To find the area enclosed by one loop of the curve given in polar coordinates as r = 4 cos(3θ), we will use the polar area formula:
A = \( \frac{1}{2} \int_{\alpha}^{\beta} r^2 d\theta \)
First, we need to determine the limits of integration, \(\alpha\) and \(\beta\), which correspond to the angles where the loop starts and ends. Since this is a rose curve with 3 petals, we will calculate the area for one petal. The petal of the curve will complete one loop from 0 to \(\frac{\pi}{3}\), where the cosine function returns to its starting point.
Next, we find \(r^2\):
\(r^2 = (4 \cos(3θ))^2 = 16 \cos^2(3θ)\)
Now we can substitute this into our area formula:
\(A = \frac{1}{2} \int_{0}^{\frac{\pi}{3}} 16 \cos^2(3θ) dθ\)
We can factor out the constant:
\(A = 8 \int_{0}^{\frac{\pi}{3}} \cos^2(3θ) dθ\)
To integrate \(\cos^2(3θ)\), we can use the identity:
\(\cos^2(x) = \frac{1 + \cos(2x)}{2}\)
So, substituting this into the integral, we have:
\(A = 8 \int_{0}^{\frac{\pi}{3}} \frac{1 + \cos(6θ)}{2} dθ\)
Now the integral becomes:
\(A = 4 \int_{0}^{\frac{\pi}{3}} (1 + \cos(6θ)) dθ\)
This can be evaluated as two separate integrals:
\(A = 4 \left( \int_{0}^{\frac{\pi}{3}} 1 dθ + \int_{0}^{\frac{\pi}{3}} \cos(6θ) dθ \right)\)
The first part evaluates to:
\(\int_{0}^{\frac{\pi}{3}} 1 dθ = \frac{\pi}{3}\)

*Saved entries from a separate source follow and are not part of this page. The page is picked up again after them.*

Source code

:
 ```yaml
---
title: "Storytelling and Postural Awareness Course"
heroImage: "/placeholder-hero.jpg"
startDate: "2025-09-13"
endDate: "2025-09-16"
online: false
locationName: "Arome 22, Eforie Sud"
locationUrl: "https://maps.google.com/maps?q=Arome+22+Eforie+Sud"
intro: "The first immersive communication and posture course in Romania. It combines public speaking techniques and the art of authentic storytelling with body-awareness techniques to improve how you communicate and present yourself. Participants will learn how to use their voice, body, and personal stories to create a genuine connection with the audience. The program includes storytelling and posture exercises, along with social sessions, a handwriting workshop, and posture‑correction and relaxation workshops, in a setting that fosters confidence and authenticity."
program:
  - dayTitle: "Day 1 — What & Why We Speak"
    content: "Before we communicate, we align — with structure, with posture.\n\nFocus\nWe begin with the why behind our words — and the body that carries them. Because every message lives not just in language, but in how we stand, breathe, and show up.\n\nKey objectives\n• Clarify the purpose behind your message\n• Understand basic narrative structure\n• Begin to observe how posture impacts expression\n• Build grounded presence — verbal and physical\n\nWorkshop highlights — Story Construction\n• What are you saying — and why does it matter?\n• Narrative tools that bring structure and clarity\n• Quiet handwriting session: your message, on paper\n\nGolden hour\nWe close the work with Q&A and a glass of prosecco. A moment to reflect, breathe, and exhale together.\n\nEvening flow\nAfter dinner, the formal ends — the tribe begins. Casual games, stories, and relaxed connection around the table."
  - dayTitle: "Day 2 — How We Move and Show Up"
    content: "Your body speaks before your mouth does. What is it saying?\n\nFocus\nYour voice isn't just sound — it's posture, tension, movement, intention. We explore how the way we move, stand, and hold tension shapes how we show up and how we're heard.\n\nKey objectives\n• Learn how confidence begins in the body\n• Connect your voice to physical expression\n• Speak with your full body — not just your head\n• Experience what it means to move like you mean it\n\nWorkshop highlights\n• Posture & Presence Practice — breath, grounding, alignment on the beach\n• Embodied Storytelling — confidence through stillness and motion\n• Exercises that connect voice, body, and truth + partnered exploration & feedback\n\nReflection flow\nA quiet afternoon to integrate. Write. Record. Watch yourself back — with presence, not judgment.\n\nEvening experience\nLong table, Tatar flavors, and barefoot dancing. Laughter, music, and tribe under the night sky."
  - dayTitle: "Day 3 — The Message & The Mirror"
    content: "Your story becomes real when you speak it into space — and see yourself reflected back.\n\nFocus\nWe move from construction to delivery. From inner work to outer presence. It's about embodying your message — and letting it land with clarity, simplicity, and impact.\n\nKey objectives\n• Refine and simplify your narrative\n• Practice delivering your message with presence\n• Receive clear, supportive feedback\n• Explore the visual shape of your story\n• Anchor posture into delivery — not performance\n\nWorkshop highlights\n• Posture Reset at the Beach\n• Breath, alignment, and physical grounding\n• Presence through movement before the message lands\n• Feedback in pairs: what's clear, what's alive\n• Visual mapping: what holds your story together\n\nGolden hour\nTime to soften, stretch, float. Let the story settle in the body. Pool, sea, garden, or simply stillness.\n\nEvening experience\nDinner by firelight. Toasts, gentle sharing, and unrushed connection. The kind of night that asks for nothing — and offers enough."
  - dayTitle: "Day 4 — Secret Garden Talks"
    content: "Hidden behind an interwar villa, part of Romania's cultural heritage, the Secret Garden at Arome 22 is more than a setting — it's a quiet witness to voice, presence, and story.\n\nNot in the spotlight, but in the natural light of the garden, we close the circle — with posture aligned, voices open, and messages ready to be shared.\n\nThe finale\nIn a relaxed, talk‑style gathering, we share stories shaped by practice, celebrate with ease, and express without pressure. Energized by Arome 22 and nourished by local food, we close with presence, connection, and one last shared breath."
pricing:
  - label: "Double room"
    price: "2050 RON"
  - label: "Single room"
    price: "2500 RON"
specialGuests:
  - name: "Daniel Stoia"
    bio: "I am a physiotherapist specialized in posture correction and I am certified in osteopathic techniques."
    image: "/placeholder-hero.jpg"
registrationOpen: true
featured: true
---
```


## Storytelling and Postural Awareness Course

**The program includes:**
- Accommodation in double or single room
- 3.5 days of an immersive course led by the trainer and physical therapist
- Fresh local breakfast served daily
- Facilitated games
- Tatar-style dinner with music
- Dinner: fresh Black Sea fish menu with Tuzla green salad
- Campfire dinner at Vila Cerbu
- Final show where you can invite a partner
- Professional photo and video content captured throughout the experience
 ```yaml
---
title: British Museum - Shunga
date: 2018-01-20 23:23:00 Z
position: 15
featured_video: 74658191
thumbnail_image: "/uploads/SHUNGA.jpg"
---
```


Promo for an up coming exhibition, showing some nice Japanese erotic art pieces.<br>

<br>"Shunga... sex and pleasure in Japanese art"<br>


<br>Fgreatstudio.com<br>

And the second part evaluates to:
\(\int \cos(6θ) dθ = \frac{1}{6} \sin(6θ)\), so:
\(\int_{0}^{\frac{\pi}{3}} \cos(6θ) dθ = \frac{1}{6} \left( \sin(2\pi) – \sin(0) \right) = 0\)
Combining these results, we find:
\(A = 4 \left( \frac{\pi}{3} + 0 \right) = \frac{4\pi}{3}\)
Thus, the area of the region enclosed by one loop of the curve r = 4 cos(3θ) is:
\(\frac{4\pi}{3}\)